#### YOUR ASSIGNMENT
Below is a listing; repeat exactly the lines from the one containing "My friend Shelby" to the one containing "that she comes", both included.

#### GIVEN ENTRIES
◇ ◇ ◇ ◇

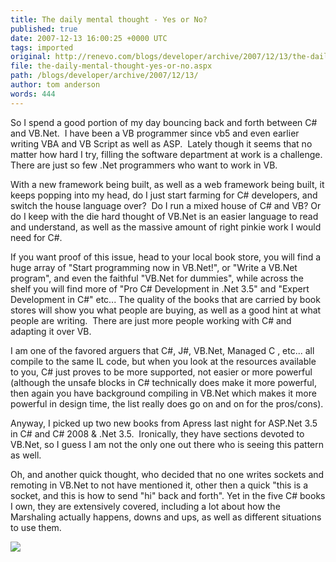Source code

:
 ```yaml
---
title: The daily mental thought - Yes or No?
published: true
date: 2007-12-13 16:00:25 +0000 UTC
tags: imported 
original: http://renevo.com/blogs/developer/archive/2007/12/13/the-daily-mental-thought-yes-or-no.aspx
file: the-daily-mental-thought-yes-or-no.aspx
path: /blogs/developer/archive/2007/12/13/
author: tom anderson
words: 444
---
```

So I spend a good portion of my day bouncing back and forth between C# and VB.Net.  I have been a VB programmer since vb5 and even earlier writing VBA and VB Script as well as ASP.  Lately though it seems that no matter how hard I try, filling the software department at work is a challenge.  There are just so few .Net programmers who want to work in VB.

With a new framework being built, as well as a web framework being built, it keeps popping into my head, do I just start farming for C# developers, and switch the house language over?  Do I run a mixed house of C# and VB? Or do I keep with the die hard thought of VB.Net is an easier language to read and understand, as well as the massive amount of right pinkie work I would need for C#.

If you want proof of this issue, head to your local book store, you will find a huge array of "Start programming now in VB.Net!", or "Write a VB.Net program", and even the faithful "VB.Net for dummies", while across the shelf you will find more of "Pro C# Development in .Net 3.5" and "Expert Development in C#" etc... The quality of the books that are carried by book stores will show you what people are buying, as well as a good hint at what people are writing.  There are just more people working with C# and adapting it over VB.

I am one of the favored arguers that C#, J#, VB.Net, Managed C , etc... all compile to the same IL code, but when you look at the resources available to you, C# just proves to be more supported, not easier or more powerful (although the unsafe blocks in C# technically does make it more powerful, then again you have background compiling in VB.Net which makes it more powerful in design time, the list really does go on and on for the pros/cons).

Anyway, I picked up two new books from Apress last night for ASP.Net 3.5 in C# and C# 2008 & .Net 3.5.  Ironically, they have sections devoted to VB.Net, so I guess I am not the only one out there who is seeing this pattern as well.

Oh, and another quick thought, who decided that no one writes sockets and remoting in VB.Net to not have mentioned it, other then a quick "this is a socket, and this is how to send "hi" back and forth". Yet in the five C# books I own, they are extensively covered, including a lot about how the Marshaling actually happens, downs and ups, as well as different situations to use them.

![][1]

[1]: http://renevo.com/aggbug.aspx?PostID=1641

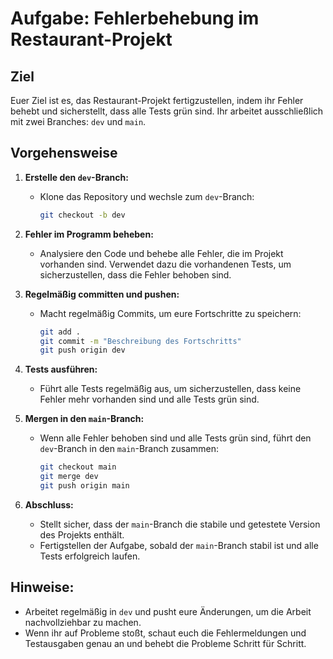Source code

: # Aufgabe: Fehlerbehebung im Restaurant-Projekt

## Ziel
Euer Ziel ist es, das Restaurant-Projekt fertigzustellen, indem ihr Fehler behebt und sicherstellt, dass alle Tests grün sind. Ihr arbeitet ausschließlich mit zwei Branches: `dev` und `main`.

## Vorgehensweise

1. **Erstelle den `dev`-Branch:**
   - Klone das Repository und wechsle zum `dev`-Branch:
     ```bash
     git checkout -b dev
     ```

2. **Fehler im Programm beheben:**
   - Analysiere den Code und behebe alle Fehler, die im Projekt vorhanden sind. Verwendet dazu die vorhandenen Tests, um sicherzustellen, dass die Fehler behoben sind.

3. **Regelmäßig committen und pushen:**
   - Macht regelmäßig Commits, um eure Fortschritte zu speichern:
     ```bash
     git add .
     git commit -m "Beschreibung des Fortschritts"
     git push origin dev
     ```

4. **Tests ausführen:**
   - Führt alle Tests regelmäßig aus, um sicherzustellen, dass keine Fehler mehr vorhanden sind und alle Tests grün sind.

5. **Mergen in den `main`-Branch:**
   - Wenn alle Fehler behoben sind und alle Tests grün sind, führt den `dev`-Branch in den `main`-Branch zusammen:
     ```bash
     git checkout main
     git merge dev
     git push origin main
     ```

6. **Abschluss:**
   - Stellt sicher, dass der `main`-Branch die stabile und getestete Version des Projekts enthält.
   - Fertigstellen der Aufgabe, sobald der `main`-Branch stabil ist und alle Tests erfolgreich laufen.

## Hinweise:
- Arbeitet regelmäßig in `dev` und pusht eure Änderungen, um die Arbeit nachvollziehbar zu machen.
- Wenn ihr auf Probleme stoßt, schaut euch die Fehlermeldungen und Testausgaben genau an und behebt die Probleme Schritt für Schritt.
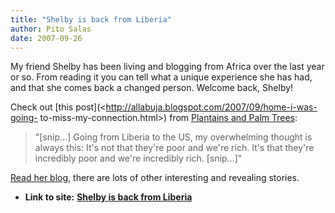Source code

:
 ```yaml
---
title: "Shelby is back from Liberia"
author: Pito Salas
date: 2007-09-26
---
```


My friend Shelby has been living and blogging from Africa over the last year
or so. From reading it you can tell what a unique experience she has had, and
that she comes back a changed person. Welcome back, Shelby!

Check out [this post](<http://allabuja.blogspot.com/2007/09/home-i-was-going-
to-miss-my-connection.html>) from [Plantains and Palm
Trees](<http://allabuja.blogspot.com/>):

> "[snip…] Going from Liberia to the US, my overwhelming thought is always
> this: It's not that they're poor and we're rich. It's that they're
> incredibly poor and we're incredibly rich. [snip…]"

[Read her blog](<http://allabuja.blogspot.com/>), there are lots of other
interesting and revealing stories.


* **Link to site:** **[Shelby is back from Liberia](None)**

◇ ◇ ◇ ◇

#### REPLY TO THE EXERCISE
My friend Shelby has been living and blogging from Africa over the last year
or so. From reading it you can tell what a unique experience she has had, and
that she comes back a changed person. Welcome back, Shelby!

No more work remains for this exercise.